Elissa Brent Weissman is the author of multiple novels for middle grade readers. Nerd Camp won the 2011 Cybils Award for middle grade fiction and was a best summer novel for kids in The Washington Post. (Look for Nerd Camp 2.0 summer 2014!) Her most recent book, The Short Seller, was a must-read in Girls’ Life magazine and was featured on NPR’s “Here and Now.” She lives in a rowhouse in downtown Baltimore with her husband and two nerds-in-training. Learn more at her website.
What’s the funniest prank ever played on you?
When I was in high school, all of us with “W” last names had our lockers in a row, and we constantly played pranks on one another. The best was when someone put White-Out over the numbers on my lock. I could spin it and spin it, but there was no way I’d be able to get my lock open!
What is the most vivid or realistic dream you’ve ever had?
I have really vivid dreams, and I very often remember them. The craziest one was around the time I got my driver’s license. I dreamed that I’d stolen my parents’ car, and then I got stuck at the side of the road. In the dream, I thought to myself, “Well, this is a dream, so as long as I get the car back before I wake up, I won’t get in trouble!” The rest of the dream became a mission to do just that. Oh yes, it was very meta.
What food item would you remove from the market altogether?
If you had to be trapped in a TV show for a month, which show would you choose?
If I just got to hang out, I’d like to be stuck in Top Chef, so I could eat all the awesome food. If I had to compete, I’d go on Dancing with the Stars. It’d be fun to learn to dance like that, especially because I wouldn’t be expected to have a lick of talent going in.
Have you been told you look like someone famous?

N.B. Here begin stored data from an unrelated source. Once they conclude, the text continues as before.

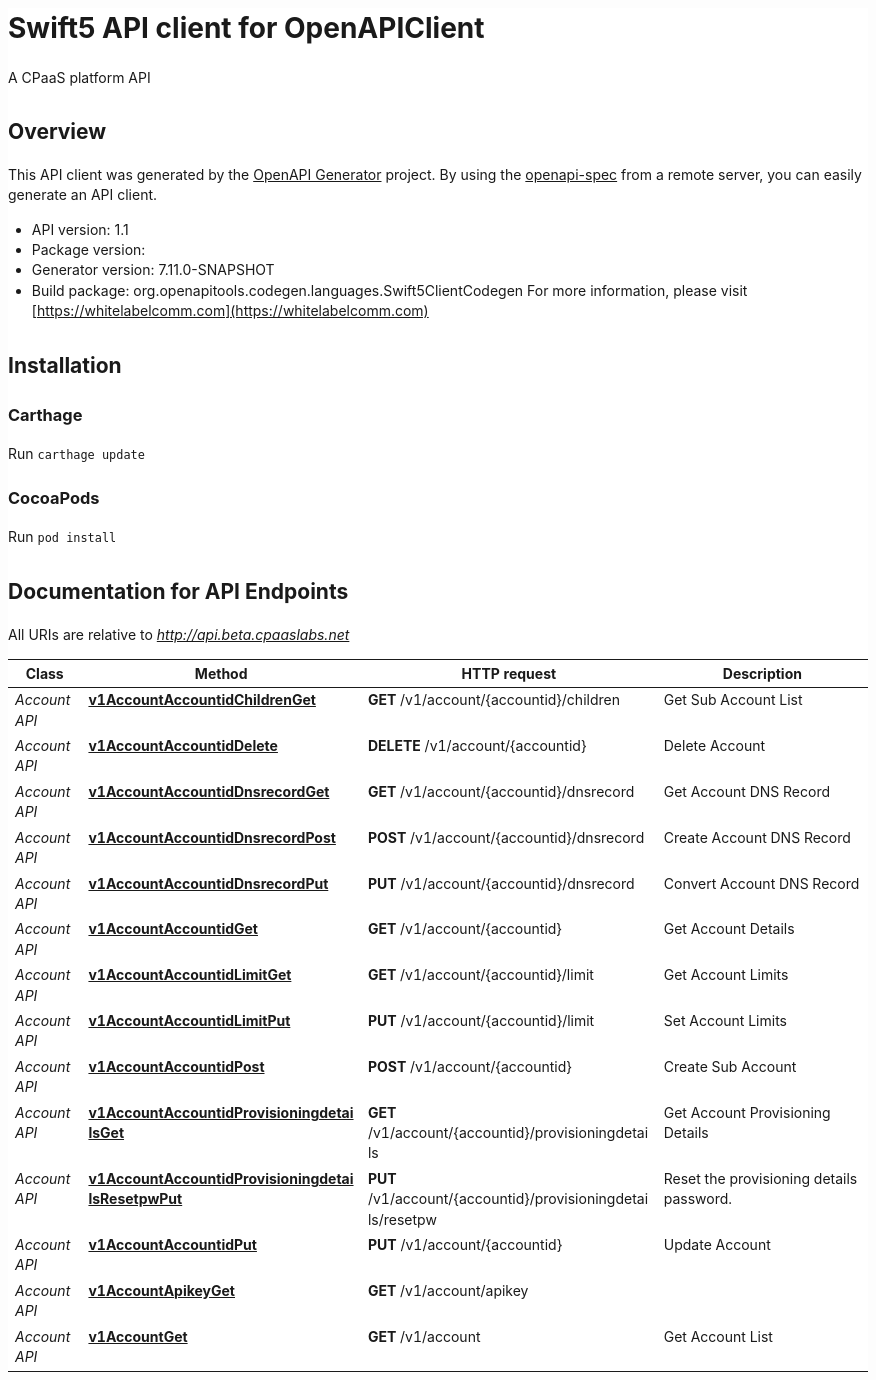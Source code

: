 # Swift5 API client for OpenAPIClient

A CPaaS platform API

## Overview
This API client was generated by the [OpenAPI Generator](https://openapi-generator.tech) project.  By using the [openapi-spec](https://github.com/OAI/OpenAPI-Specification) from a remote server, you can easily generate an API client.

- API version: 1.1
- Package version: 
- Generator version: 7.11.0-SNAPSHOT
- Build package: org.openapitools.codegen.languages.Swift5ClientCodegen
For more information, please visit [https://whitelabelcomm.com](https://whitelabelcomm.com)

## Installation

### Carthage

Run `carthage update`

### CocoaPods

Run `pod install`

## Documentation for API Endpoints

All URIs are relative to *http://api.beta.cpaaslabs.net*

Class | Method | HTTP request | Description
------------ | ------------- | ------------- | -------------
*AccountAPI* | [**v1AccountAccountidChildrenGet**](docs/AccountAPI.md#v1accountaccountidchildrenget) | **GET** /v1/account/{accountid}/children | Get Sub Account List
*AccountAPI* | [**v1AccountAccountidDelete**](docs/AccountAPI.md#v1accountaccountiddelete) | **DELETE** /v1/account/{accountid} | Delete Account
*AccountAPI* | [**v1AccountAccountidDnsrecordGet**](docs/AccountAPI.md#v1accountaccountiddnsrecordget) | **GET** /v1/account/{accountid}/dnsrecord | Get Account DNS Record
*AccountAPI* | [**v1AccountAccountidDnsrecordPost**](docs/AccountAPI.md#v1accountaccountiddnsrecordpost) | **POST** /v1/account/{accountid}/dnsrecord | Create Account DNS Record
*AccountAPI* | [**v1AccountAccountidDnsrecordPut**](docs/AccountAPI.md#v1accountaccountiddnsrecordput) | **PUT** /v1/account/{accountid}/dnsrecord | Convert Account DNS Record
*AccountAPI* | [**v1AccountAccountidGet**](docs/AccountAPI.md#v1accountaccountidget) | **GET** /v1/account/{accountid} | Get Account Details
*AccountAPI* | [**v1AccountAccountidLimitGet**](docs/AccountAPI.md#v1accountaccountidlimitget) | **GET** /v1/account/{accountid}/limit | Get Account Limits
*AccountAPI* | [**v1AccountAccountidLimitPut**](docs/AccountAPI.md#v1accountaccountidlimitput) | **PUT** /v1/account/{accountid}/limit | Set Account Limits
*AccountAPI* | [**v1AccountAccountidPost**](docs/AccountAPI.md#v1accountaccountidpost) | **POST** /v1/account/{accountid} | Create Sub Account
*AccountAPI* | [**v1AccountAccountidProvisioningdetailsGet**](docs/AccountAPI.md#v1accountaccountidprovisioningdetailsget) | **GET** /v1/account/{accountid}/provisioningdetails | Get Account Provisioning Details
*AccountAPI* | [**v1AccountAccountidProvisioningdetailsResetpwPut**](docs/AccountAPI.md#v1accountaccountidprovisioningdetailsresetpwput) | **PUT** /v1/account/{accountid}/provisioningdetails/resetpw | Reset the provisioning details password.
*AccountAPI* | [**v1AccountAccountidPut**](docs/AccountAPI.md#v1accountaccountidput) | **PUT** /v1/account/{accountid} | Update Account
*AccountAPI* | [**v1AccountApikeyGet**](docs/AccountAPI.md#v1accountapikeyget) | **GET** /v1/account/apikey | 
*AccountAPI* | [**v1AccountGet**](docs/AccountAPI.md#v1accountget) | **GET** /v1/account | Get Account List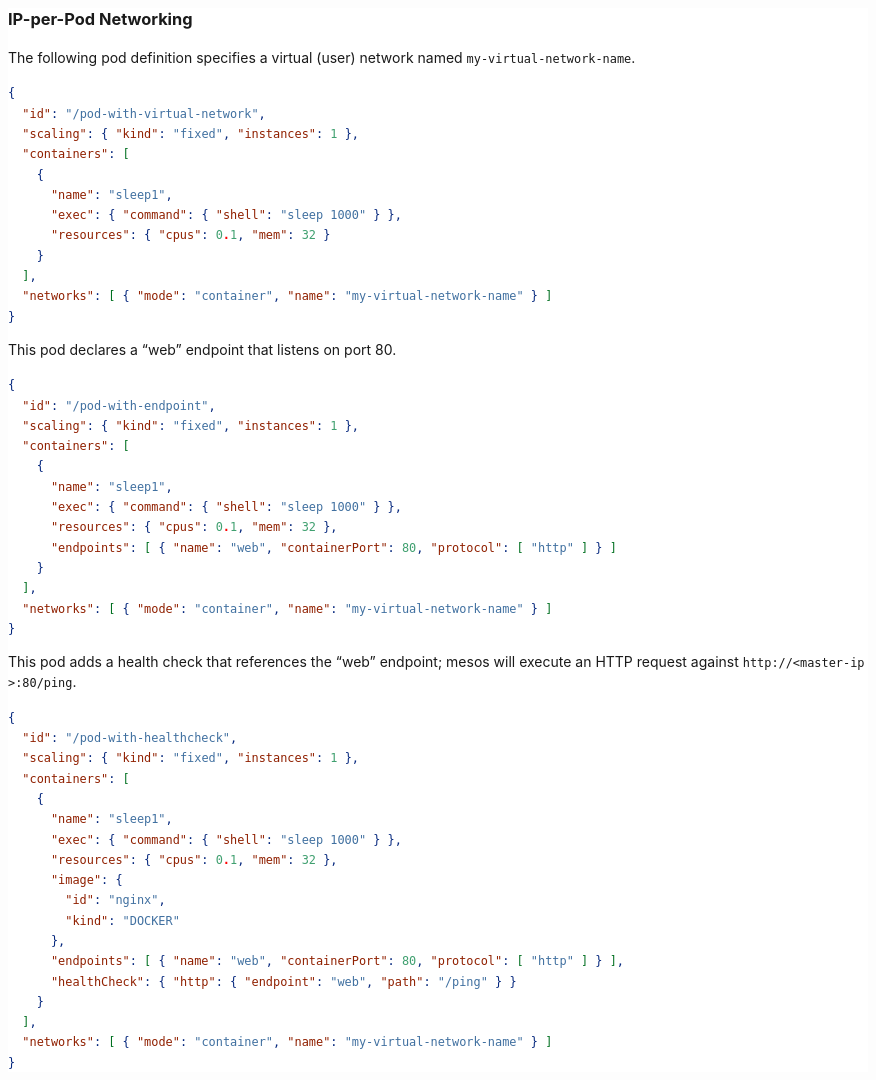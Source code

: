 ### IP-per-Pod Networking

The following pod definition specifies a virtual (user) network named `my-virtual-network-name`.

```json
{
  "id": "/pod-with-virtual-network",
  "scaling": { "kind": "fixed", "instances": 1 },
  "containers": [
    {
      "name": "sleep1",
      "exec": { "command": { "shell": "sleep 1000" } },
      "resources": { "cpus": 0.1, "mem": 32 }
    }
  ],
  "networks": [ { "mode": "container", "name": "my-virtual-network-name" } ]
}
```

<a name="endpoints"></a>
This pod declares a “web” endpoint that listens on port 80.

```json
{
  "id": "/pod-with-endpoint",
  "scaling": { "kind": "fixed", "instances": 1 },
  "containers": [
    {
      "name": "sleep1",
      "exec": { "command": { "shell": "sleep 1000" } },
      "resources": { "cpus": 0.1, "mem": 32 },
      "endpoints": [ { "name": "web", "containerPort": 80, "protocol": [ "http" ] } ]
    }
  ],
  "networks": [ { "mode": "container", "name": "my-virtual-network-name" } ]
}
```

This pod adds a health check that references the “web” endpoint; mesos will execute an HTTP request against `http://<master-ip>:80/ping`.

```json
{
  "id": "/pod-with-healthcheck",
  "scaling": { "kind": "fixed", "instances": 1 },
  "containers": [
    {
      "name": "sleep1",
      "exec": { "command": { "shell": "sleep 1000" } },
      "resources": { "cpus": 0.1, "mem": 32 },
      "image": {
        "id": "nginx",
        "kind": "DOCKER"
      },
      "endpoints": [ { "name": "web", "containerPort": 80, "protocol": [ "http" ] } ],
      "healthCheck": { "http": { "endpoint": "web", "path": "/ping" } }
    }
  ],
  "networks": [ { "mode": "container", "name": "my-virtual-network-name" } ]
}
```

Not someone famous, but I have often been told I look like some other everyday person. People often confuse me with someone they once met, or they ask if I have a cousin so-and-so because we look exactly alike. Other people insist we’ve met each other when I’m 100% sure we haven’t. I guess I have a familiar face?
If you could eliminate one thing from your daily schedule, what would it be?

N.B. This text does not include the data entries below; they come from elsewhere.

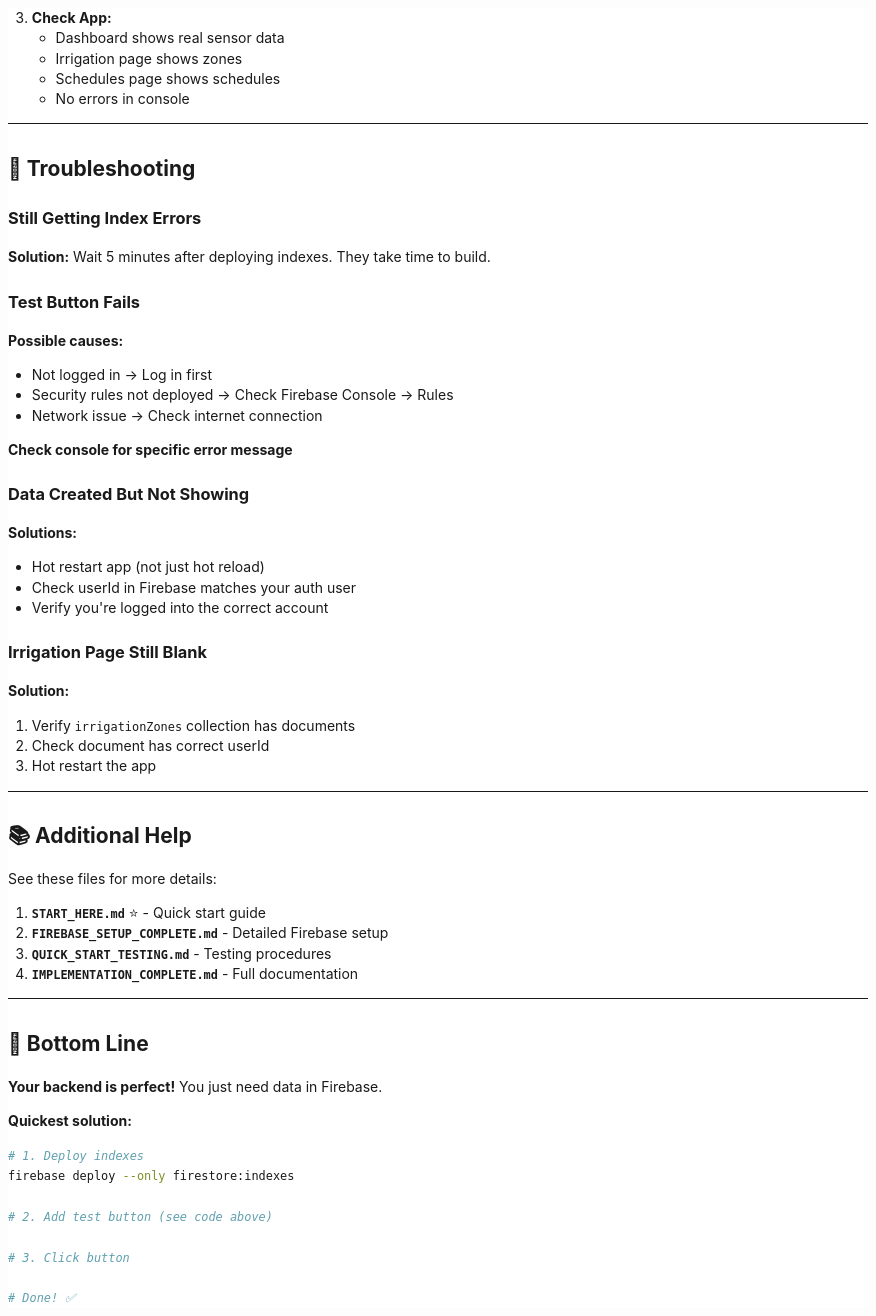 3. **Check App:**
   - Dashboard shows real sensor data
   - Irrigation page shows zones
   - Schedules page shows schedules
   - No errors in console

---

## 🐛 Troubleshooting

### Still Getting Index Errors
**Solution:** Wait 5 minutes after deploying indexes. They take time to build.

### Test Button Fails
**Possible causes:**
- Not logged in → Log in first
- Security rules not deployed → Check Firebase Console → Rules
- Network issue → Check internet connection

**Check console for specific error message**

### Data Created But Not Showing
**Solutions:**
- Hot restart app (not just hot reload)
- Check userId in Firebase matches your auth user
- Verify you're logged into the correct account

### Irrigation Page Still Blank
**Solution:** 
1. Verify `irrigationZones` collection has documents
2. Check document has correct userId
3. Hot restart the app

---

## 📚 Additional Help

See these files for more details:

1. **`START_HERE.md`** ⭐ - Quick start guide
2. **`FIREBASE_SETUP_COMPLETE.md`** - Detailed Firebase setup
3. **`QUICK_START_TESTING.md`** - Testing procedures
4. **`IMPLEMENTATION_COMPLETE.md`** - Full documentation

---

## 🎯 Bottom Line

**Your backend is perfect!** You just need data in Firebase.

**Quickest solution:**
```bash
# 1. Deploy indexes
firebase deploy --only firestore:indexes

# 2. Add test button (see code above)

# 3. Click button

# Done! ✅
```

Early wakeups. I am not a morning person, but I don’t have a choice with two little kids. I’m not asking to sleep until noon (which I used to do), but 9 or 10am would be a dream!

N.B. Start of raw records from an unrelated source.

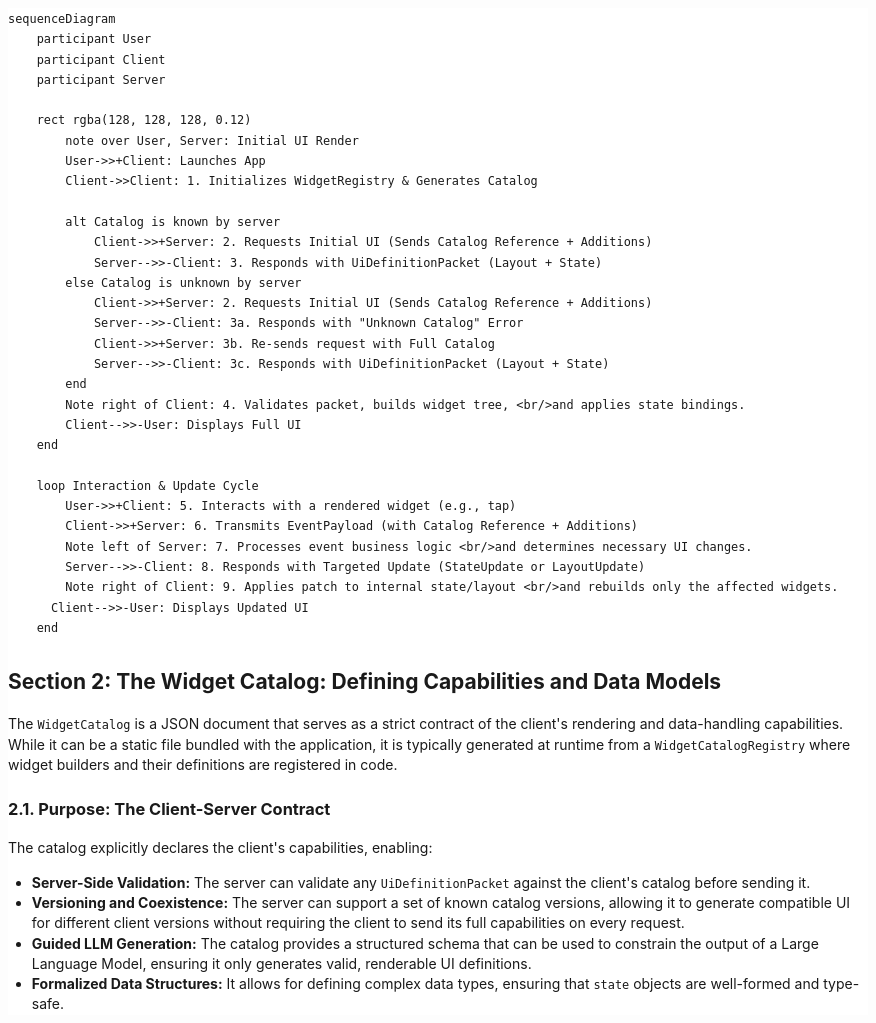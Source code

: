 
```mermaid
sequenceDiagram
    participant User
    participant Client
    participant Server

    rect rgba(128, 128, 128, 0.12)
        note over User, Server: Initial UI Render
        User->>+Client: Launches App
        Client->>Client: 1. Initializes WidgetRegistry & Generates Catalog

        alt Catalog is known by server
            Client->>+Server: 2. Requests Initial UI (Sends Catalog Reference + Additions)
            Server-->>-Client: 3. Responds with UiDefinitionPacket (Layout + State)
        else Catalog is unknown by server
            Client->>+Server: 2. Requests Initial UI (Sends Catalog Reference + Additions)
            Server-->>-Client: 3a. Responds with "Unknown Catalog" Error
            Client->>+Server: 3b. Re-sends request with Full Catalog
            Server-->>-Client: 3c. Responds with UiDefinitionPacket (Layout + State)
        end
        Note right of Client: 4. Validates packet, builds widget tree, <br/>and applies state bindings.
        Client-->>-User: Displays Full UI
    end

    loop Interaction & Update Cycle
        User->>+Client: 5. Interacts with a rendered widget (e.g., tap)
        Client->>+Server: 6. Transmits EventPayload (with Catalog Reference + Additions)
        Note left of Server: 7. Processes event business logic <br/>and determines necessary UI changes.
        Server-->>-Client: 8. Responds with Targeted Update (StateUpdate or LayoutUpdate)
        Note right of Client: 9. Applies patch to internal state/layout <br/>and rebuilds only the affected widgets.
      Client-->>-User: Displays Updated UI
    end
```

## **Section 2: The Widget Catalog: Defining Capabilities and Data Models**

The `WidgetCatalog` is a JSON document that serves as a strict contract of the client's rendering and data-handling capabilities. While it can be a static file bundled with the application, it is typically generated at runtime from a `WidgetCatalogRegistry` where widget builders and their definitions are registered in code.

### **2.1. Purpose: The Client-Server Contract**

The catalog explicitly declares the client's capabilities, enabling:

- **Server-Side Validation:** The server can validate any `UiDefinitionPacket` against the client's catalog before sending it.
- **Versioning and Coexistence:** The server can support a set of known catalog versions, allowing it to generate compatible UI for different client versions without requiring the client to send its full capabilities on every request.
- **Guided LLM Generation:** The catalog provides a structured schema that can be used to constrain the output of a Large Language Model, ensuring it only generates valid, renderable UI definitions.
- **Formalized Data Structures:** It allows for defining complex data types, ensuring that `state` objects are well-formed and type-safe.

In terms of your writing, how would you like to be remembered?
The way a reviewer once described one of my books: “A lot of kid appeal with substance.”
If you had to start over, would you choose a different path in your career?
I wouldn’t choose a different path by any means, but it’d be nice to go back in time and be able to apply everything I’ve learned about the business side of being a writer—especially when it comes to promotion—to my first couple of books.
What do you do to get into your writing zone?
I leave my house and go to a coffee shop. I can’t focus at home. I also recently discovered that I can get into the zone more quickly if I ended the previous writing session in the middle of a scene or chapter, instead of at the end of one. This way, I can jump right in to finish the half-done scene, and by the time I’ve finished that chapter, I’m ready for the creative power it takes to start a new one.
What is your favorite accomplishment?
I consider my book The Trouble with Mark Hopper to be an accomplishment in itself because I (successfully, I think) wrote a book about two characters with the same exact name, and the reader can tell which one I’m talking about throughout. That took some serious characterization muscle! That book is also the only one of mine to be translated, which I also find super cool. It’s available in South Korea with a beautifully-designed cover—but I have absolutely no clue what it says. Google Translate tells me the title means “Brothers of the Conditions.”
Do you ever create hidden meanings or messages in your work?
I have ideas in mind in terms of theme, but readers bring their own experiences and perspectives to a book. That means different readers will take away different meanings, and they might find things I didn’t even know were in there. But now that you mention it, I do like the idea of a hidden message! Perhaps I’ll try to add a secret code in my next book. Something involving the third word in the second paragraph on every fifth page….
Do you pay attention to others’ strong reactions to your work? Does that affect what you create?
I get ecstatic about positive feedback, and I try not to get discouraged about bad reviews (or lack of reviews, which might be even more difficult to face than bad reviews). But specific reactions do affect what I create. For example, I wasn’t planning on writing a sequel to Nerd Camp, but that book really seemed to resonate with readers, so I decided to give it a try. Even more specifically, I was very surprised to hear from so many Nerd Camp readers that they really liked the character of Zack. If I were to have written a sequel initially, I probably wouldn’t have even had him in there again. But so many kids told me that they loved him and wanted to see more of him, so I made him a central character in Nerd Camp 2.0—half the book is from his perspective.
If you could interview any author (past or present), who would you choose?
J.M. Barrie. I think he’s a brilliant writer, and such a fascinating person as well. I’m sure he’d say incredibly clever things, no matter how boring my questions. I think I’d have to steal some questions from Author Turf anyway, just to make sure he feels appreciated and inspired.